-- Given information follows --

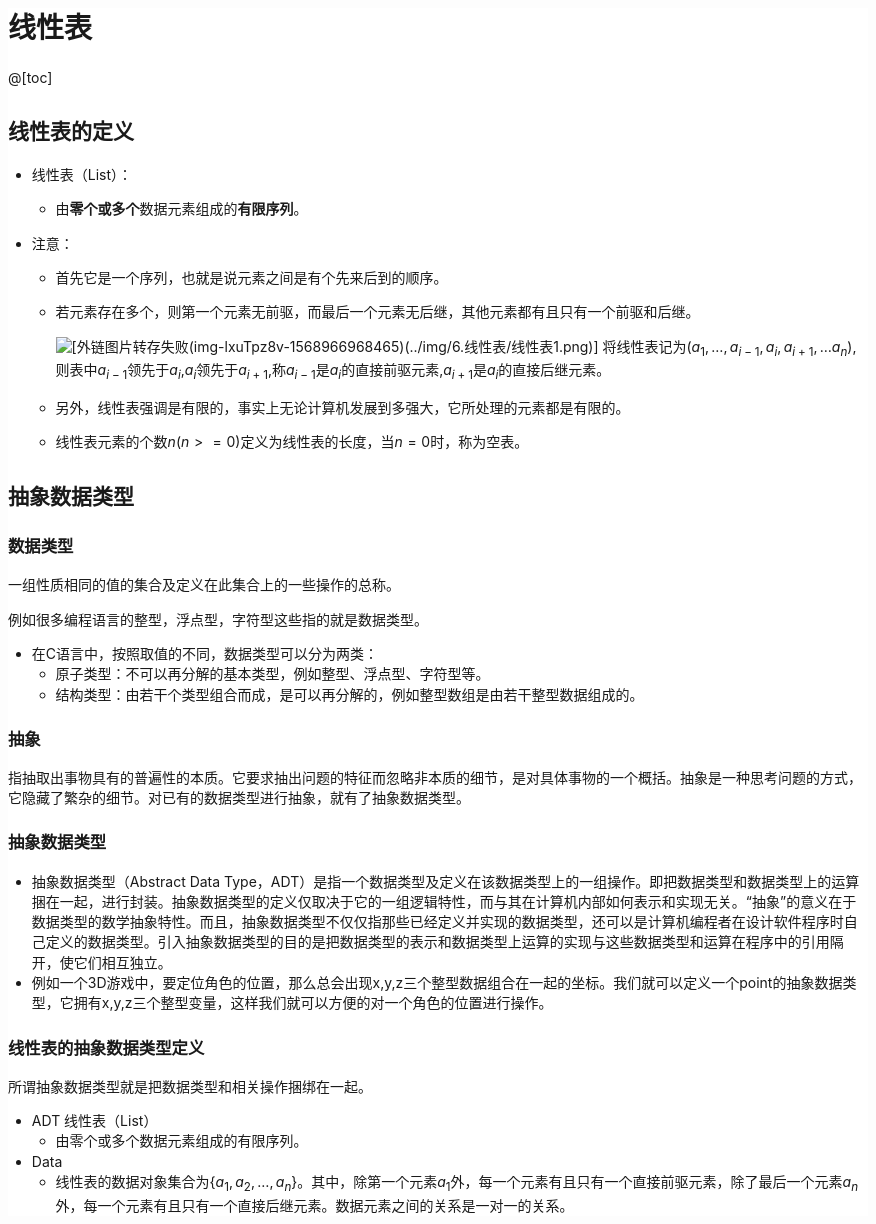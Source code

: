 ﻿# 线性表

@[toc]
## 线性表的定义 

- 线性表（List）：
  
  - 由**零个或多个**数据元素组成的**有限序列**。
- 注意：
  - 首先它是一个序列，也就是说元素之间是有个先来后到的顺序。
  
  - 若元素存在多个，则第一个元素无前驱，而最后一个元素无后继，其他元素都有且只有一个前驱和后继。
  
    ![\[外链图片转存失败(img-lxuTpz8v-1568966968465)(../img/6.线性表/线性表1.png)\]](https://img-blog.csdnimg.cn/20190920160956762.PNG)
    将线性表记为$(a_1,…,a_{i-1},a_i,a_{i+1},…a_n)$,则表中$a_{i-1}$领先于$a_i$,$a_i$领先于$a_{i+1}$,称$a_{i-1}$是$a_i$的直接前驱元素,$a_{i+1}$是$a_i$的直接后继元素。
  
  - 另外，线性表强调是有限的，事实上无论计算机发展到多强大，它所处理的元素都是有限的。
  
  - 线性表元素的个数$n(n>=0)$定义为线性表的长度，当$n=0$时，称为空表。

## 抽象数据类型

### 数据类型

一组性质相同的值的集合及定义在此集合上的一些操作的总称。

例如很多编程语言的整型，浮点型，字符型这些指的就是数据类型。

- 在C语言中，按照取值的不同，数据类型可以分为两类：
  - 原子类型：不可以再分解的基本类型，例如整型、浮点型、字符型等。
  - 结构类型：由若干个类型组合而成，是可以再分解的，例如整型数组是由若干整型数据组成的。

### 抽象

指抽取出事物具有的普遍性的本质。它要求抽出问题的特征而忽略非本质的细节，是对具体事物的一个概括。抽象是一种思考问题的方式，它隐藏了繁杂的细节。对已有的数据类型进行抽象，就有了抽象数据类型。

### 抽象数据类型

- 抽象数据类型（Abstract Data Type，ADT）是指一个数据类型及定义在该数据类型上的一组操作。即把数据类型和数据类型上的运算捆在一起，进行封装。抽象数据类型的定义仅取决于它的一组逻辑特性，而与其在计算机内部如何表示和实现无关。“抽象”的意义在于数据类型的数学抽象特性。而且，抽象数据类型不仅仅指那些已经定义并实现的数据类型，还可以是计算机编程者在设计软件程序时自己定义的数据类型。引入抽象数据类型的目的是把数据类型的表示和数据类型上运算的实现与这些数据类型和运算在程序中的引用隔开，使它们相互独立。
- 例如一个3D游戏中，要定位角色的位置，那么总会出现x,y,z三个整型数据组合在一起的坐标。我们就可以定义一个point的抽象数据类型，它拥有x,y,z三个整型变量，这样我们就可以方便的对一个角色的位置进行操作。

### 线性表的抽象数据类型定义

所谓抽象数据类型就是把数据类型和相关操作捆绑在一起。

* ADT 线性表（List）
    * 由零个或多个数据元素组成的有限序列。
* Data
    * 线性表的数据对象集合为$\{a_1,a_2,…,a_n\}$。其中，除第一个元素$a_1$外，每一个元素有且只有一个直接前驱元素，除了最后一个元素$a_n$外，每一个元素有且只有一个直接后继元素。数据元素之间的关系是一对一的关系。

-- Given information concluded --

» **Work item**
Every entry should come back exactly as written, only without images.

» **Reply to the task**
Source code

: ﻿# 线性表

@[toc]
## 线性表的定义 

- 线性表（List）：
  
  - 由**零个或多个**数据元素组成的**有限序列**。
- 注意：
  - 首先它是一个序列，也就是说元素之间是有个先来后到的顺序。
  
  - 若元素存在多个，则第一个元素无前驱，而最后一个元素无后继，其他元素都有且只有一个前驱和后继。
  
    ![\[外链图片转存失败(img-lxuTpz8v-1568966968465)(../img/6.线性表/线性表1.png)\]](https://img-blog.csdnimg.cn/20190920160956762.PNG)
    将线性表记为$(a_1,…,a_{i-1},a_i,a_{i+1},…a_n)$,则表中$a_{i-1}$领先于$a_i$,$a_i$领先于$a_{i+1}$,称$a_{i-1}$是$a_i$的直接前驱元素,$a_{i+1}$是$a_i$的直接后继元素。
  
  - 另外，线性表强调是有限的，事实上无论计算机发展到多强大，它所处理的元素都是有限的。
  
  - 线性表元素的个数$n(n>=0)$定义为线性表的长度，当$n=0$时，称为空表。

## 抽象数据类型

### 数据类型

一组性质相同的值的集合及定义在此集合上的一些操作的总称。

例如很多编程语言的整型，浮点型，字符型这些指的就是数据类型。

- 在C语言中，按照取值的不同，数据类型可以分为两类：
  - 原子类型：不可以再分解的基本类型，例如整型、浮点型、字符型等。
  - 结构类型：由若干个类型组合而成，是可以再分解的，例如整型数组是由若干整型数据组成的。

### 抽象

指抽取出事物具有的普遍性的本质。它要求抽出问题的特征而忽略非本质的细节，是对具体事物的一个概括。抽象是一种思考问题的方式，它隐藏了繁杂的细节。对已有的数据类型进行抽象，就有了抽象数据类型。

### 抽象数据类型

- 抽象数据类型（Abstract Data Type，ADT）是指一个数据类型及定义在该数据类型上的一组操作。即把数据类型和数据类型上的运算捆在一起，进行封装。抽象数据类型的定义仅取决于它的一组逻辑特性，而与其在计算机内部如何表示和实现无关。“抽象”的意义在于数据类型的数学抽象特性。而且，抽象数据类型不仅仅指那些已经定义并实现的数据类型，还可以是计算机编程者在设计软件程序时自己定义的数据类型。引入抽象数据类型的目的是把数据类型的表示和数据类型上运算的实现与这些数据类型和运算在程序中的引用隔开，使它们相互独立。
- 例如一个3D游戏中，要定位角色的位置，那么总会出现x,y,z三个整型数据组合在一起的坐标。我们就可以定义一个point的抽象数据类型，它拥有x,y,z三个整型变量，这样我们就可以方便的对一个角色的位置进行操作。

### 线性表的抽象数据类型定义

所谓抽象数据类型就是把数据类型和相关操作捆绑在一起。

* ADT 线性表（List）
    * 由零个或多个数据元素组成的有限序列。
* Data
    * 线性表的数据对象集合为$\{a_1,a_2,…,a_n\}$。其中，除第一个元素$a_1$外，每一个元素有且只有一个直接前驱元素，除了最后一个元素$a_n$外，每一个元素有且只有一个直接后继元素。数据元素之间的关系是一对一的关系。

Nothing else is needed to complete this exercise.